◆ ACTIVITY ◆
Search the material below for the word "small" and copy every line in which it occurs.

◆ DATA TO EXAMINE ◆
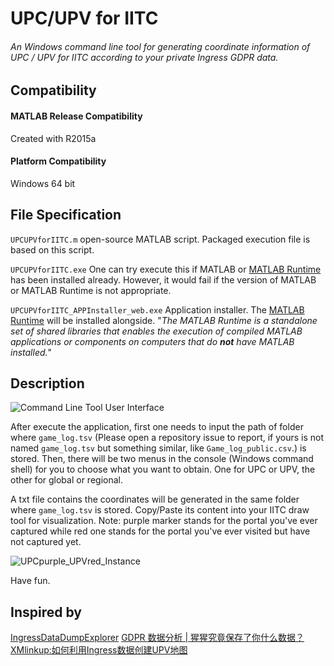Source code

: # UPC/UPV for IITC
###### An Windows command line tool for generating coordinate information of UPC / UPV for IITC according to your private Ingress GDPR data.

## Compatibility
#### MATLAB Release Compatibility
Created with R2015a

#### Platform Compatibility
Windows 64 bit

## File Specification
```UPCUPVforIITC.m``` open-source MATLAB script. Packaged execution file is based on this script.

```UPCUPVforIITC.exe``` One can try execute this if MATLAB or [MATLAB Runtime](https://ww2.mathworks.cn/products/compiler/matlab-runtime.html) has been installed already. However, it would fail if the version of MATLAB or MATLAB Runtime is not appropriate.

```UPCUPVforIITC_APPInstaller_web.exe``` Application installer. The [MATLAB Runtime](https://ww2.mathworks.cn/products/compiler/matlab-runtime.html) will be installed alongside. "_The MATLAB Runtime is a standalone set of shared libraries that enables the execution of compiled MATLAB applications or components on computers that do **not** have MATLAB installed._"

## Description

![Command Line Tool User Interface](https://github.com/chouj/UPC-UPV-for-IITC/blob/master/ProcedureImages/CommandLineToolUserInterface.png)

After execute the application, first one needs to input the path of folder where ```game_log.tsv``` (Please open a repository issue to report, if yours is not named ```game_log.tsv``` but something similar, like ```Game_log_public.csv```.) is stored. Then, there will be two menus in the console (Windows command shell) for you to choose what you want to obtain. One for UPC or UPV, the other for global or regional.

A txt file contains the coordinates will be generated in the same folder where ```game_log.tsv``` is stored. Copy/Paste its content into your IITC draw tool for visualization. Note: purple marker stands for the portal you've ever captured while red one stands for the portal you've ever visited but have not captured yet.

![UPCpurple_UPVred_Instance](https://github.com/chouj/UPC-UPV-for-IITC/blob/master/ProcedureImages/UPCpurple_UPVred_Instance.png)

Have fun.

## Inspired by
[IngressDataDumpExplorer](https://github.com/Maxr1998/IngressDataDumpExplorer)
[GDPR 数据分析 | 猩猩究竟保存了你什么数据？](https://bjres.net/2018/09/17/gdpr-%e6%95%b0%e6%8d%ae%e5%88%86%e6%9e%90-%e7%8c%a9%e7%8c%a9%e7%a9%b6%e7%ab%9f%e4%bf%9d%e5%ad%98%e4%ba%86%e4%bd%a0%e4%bb%80%e4%b9%88%e6%95%b0%e6%8d%ae%ef%bc%9f/)
[XMlinkup:如何利用Ingress数据创建UPV地图](https://mp.weixin.qq.com/s/PIG8ck3ycqyRBQOQHSRDgQ)
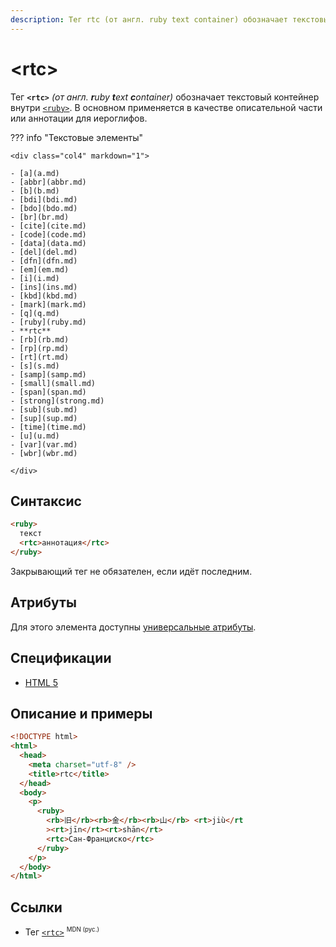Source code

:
```yaml
---
description: Тег rtc (от англ. ruby text container) обозначает текстовый контейнер внутри ruby
---
```


# &lt;rtc&gt;

Тег **`<rtc>`** _(от англ. **r**uby **t**ext **c**ontainer)_ обозначает текстовый контейнер внутри [`<ruby>`](ruby.md). В основном применяется в качестве описательной части или аннотации для иероглифов.

??? info "Текстовые элементы"

    <div class="col4" markdown="1">

    - [a](a.md)
    - [abbr](abbr.md)
    - [b](b.md)
    - [bdi](bdi.md)
    - [bdo](bdo.md)
    - [br](br.md)
    - [cite](cite.md)
    - [code](code.md)
    - [data](data.md)
    - [del](del.md)
    - [dfn](dfn.md)
    - [em](em.md)
    - [i](i.md)
    - [ins](ins.md)
    - [kbd](kbd.md)
    - [mark](mark.md)
    - [q](q.md)
    - [ruby](ruby.md)
    - **rtc**
    - [rb](rb.md)
    - [rp](rp.md)
    - [rt](rt.md)
    - [s](s.md)
    - [samp](samp.md)
    - [small](small.md)
    - [span](span.md)
    - [strong](strong.md)
    - [sub](sub.md)
    - [sup](sup.md)
    - [time](time.md)
    - [u](u.md)
    - [var](var.md)
    - [wbr](wbr.md)

    </div>

## Синтаксис

```html
<ruby>
  текст
  <rtc>аннотация</rtc>
</ruby>
```

Закрывающий тег не обязателен, если идёт последним.

## Атрибуты

Для этого элемента доступны [универсальные атрибуты](uni-attr.md).

## Спецификации

- [HTML 5](http://www.w3.org/TR/html5/text-level-semantics.html#the-rtc-element)

## Описание и примеры

```html
<!DOCTYPE html>
<html>
  <head>
    <meta charset="utf-8" />
    <title>rtc</title>
  </head>
  <body>
    <p>
      <ruby>
        <rb>旧</rb><rb>金</rb><rb>山</rb> <rt>jiù</rt
        ><rt>jīn</rt><rt>shān</rt>
        <rtc>Сан-Франциско</rtc>
      </ruby>
    </p>
  </body>
</html>
```

## Ссылки

- Тег [`<rtc>`](https://developer.mozilla.org/ru/docs/Web/HTML/Element/rtc) <sup><small>MDN (рус.)</small></sup>

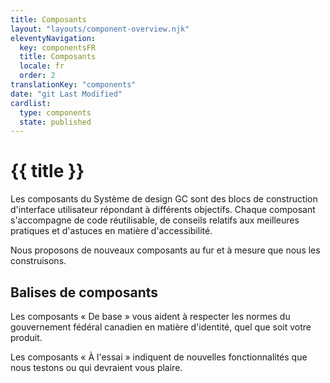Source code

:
 ```yaml
---
title: Composants
layout: "layouts/component-overview.njk"
eleventyNavigation:
  key: componentsFR
  title: Composants
  locale: fr
  order: 2
translationKey: "components"
date: "git Last Modified"
cardlist:
  type: components
  state: published
---
```


# {{ title }}

Les composants du Système de design GC sont des blocs de construction d'interface utilisateur répondant à différents objectifs. Chaque composant s'accompagne de code réutilisable, de conseils relatifs aux meilleures pratiques et d'astuces en matière d'accessibilité.

Nous proposons de nouveaux composants au fur et à mesure que nous les construisons.

## Balises de composants

Les composants « De base » vous aident à respecter les normes du gouvernement fédéral canadien en matière d'identité, quel que soit votre produit.

Les composants « À l'essai » indiquent de nouvelles fonctionnalités que nous testons ou qui devraient vous plaire.

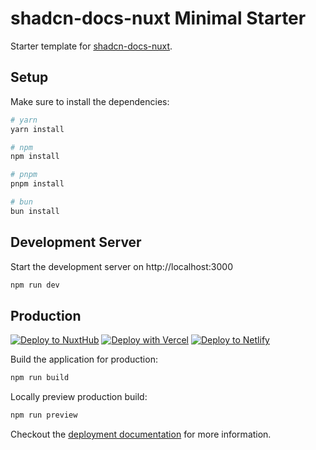 # shadcn-docs-nuxt Minimal Starter

Starter template for [shadcn-docs-nuxt](https://github.com/ZTL-UwU/shadcn-docs-nuxt).

## Setup

Make sure to install the dependencies:

```bash
# yarn
yarn install

# npm
npm install

# pnpm
pnpm install

# bun
bun install
```

## Development Server

Start the development server on http://localhost:3000

```bash
npm run dev
```

## Production

[![Deploy to NuxtHub](https://hub.nuxt.com/button.svg)](https://hub.nuxt.com/new?repo=ZTL-UwU/shadcn-docs-nuxt-starter)
[![Deploy with Vercel](https://vercel.com/button)](https://vercel.com/new/clone?repository-url=https%3A%2F%2Fgithub.com%2FZTL-UwU%2Fshadcn-docs-nuxt-starter)
[![Deploy to Netlify](https://www.netlify.com/img/deploy/button.svg)](https://app.netlify.com/start/deploy?repository=https%3A%2F%2Fgithub.com%2FZTL-UwU%2Fshadcn-docs-nuxt-starter)

Build the application for production:

```bash
npm run build
```

Locally preview production build:

```bash
npm run preview
```

Checkout the [deployment documentation](https://shadcn-docs-nuxt.vercel.app/getting-started/deployment) for more information.
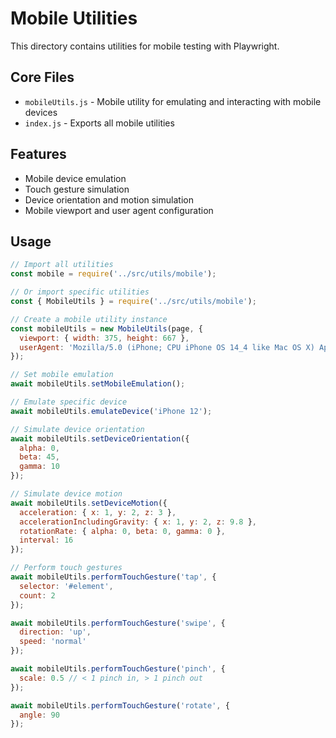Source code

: <!-- Source: /Users/mzahirudeen/playwright-framework-dev/docs-backup/consolidated-docs/src-utils-mobile-README.md -->

<!-- Source: /Users/mzahirudeen/playwright-framework/src/utils/mobile/README.md -->

# Mobile Utilities

This directory contains utilities for mobile testing with Playwright.

## Core Files

- `mobileUtils.js` - Mobile utility for emulating and interacting with mobile devices
- `index.js` - Exports all mobile utilities

## Features

- Mobile device emulation
- Touch gesture simulation
- Device orientation and motion simulation
- Mobile viewport and user agent configuration

## Usage

```javascript
// Import all utilities
const mobile = require('../src/utils/mobile');

// Or import specific utilities
const { MobileUtils } = require('../src/utils/mobile');

// Create a mobile utility instance
const mobileUtils = new MobileUtils(page, {
  viewport: { width: 375, height: 667 },
  userAgent: 'Mozilla/5.0 (iPhone; CPU iPhone OS 14_4 like Mac OS X) AppleWebKit/605.1.15 (KHTML, like Gecko) Version/14.0.3 Mobile/15E148 Safari/604.1'
});

// Set mobile emulation
await mobileUtils.setMobileEmulation();

// Emulate specific device
await mobileUtils.emulateDevice('iPhone 12');

// Simulate device orientation
await mobileUtils.setDeviceOrientation({
  alpha: 0,
  beta: 45,
  gamma: 10
});

// Simulate device motion
await mobileUtils.setDeviceMotion({
  acceleration: { x: 1, y: 2, z: 3 },
  accelerationIncludingGravity: { x: 1, y: 2, z: 9.8 },
  rotationRate: { alpha: 0, beta: 0, gamma: 0 },
  interval: 16
});

// Perform touch gestures
await mobileUtils.performTouchGesture('tap', {
  selector: '#element',
  count: 2
});

await mobileUtils.performTouchGesture('swipe', {
  direction: 'up',
  speed: 'normal'
});

await mobileUtils.performTouchGesture('pinch', {
  scale: 0.5 // < 1 pinch in, > 1 pinch out
});

await mobileUtils.performTouchGesture('rotate', {
  angle: 90
});
```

◆ EXERCISE RESPONSE ◆
    - [small](small.md)
- Тег [`<rtc>`](https://developer.mozilla.org/ru/docs/Web/HTML/Element/rtc) <sup><small>MDN (рус.)</small></sup>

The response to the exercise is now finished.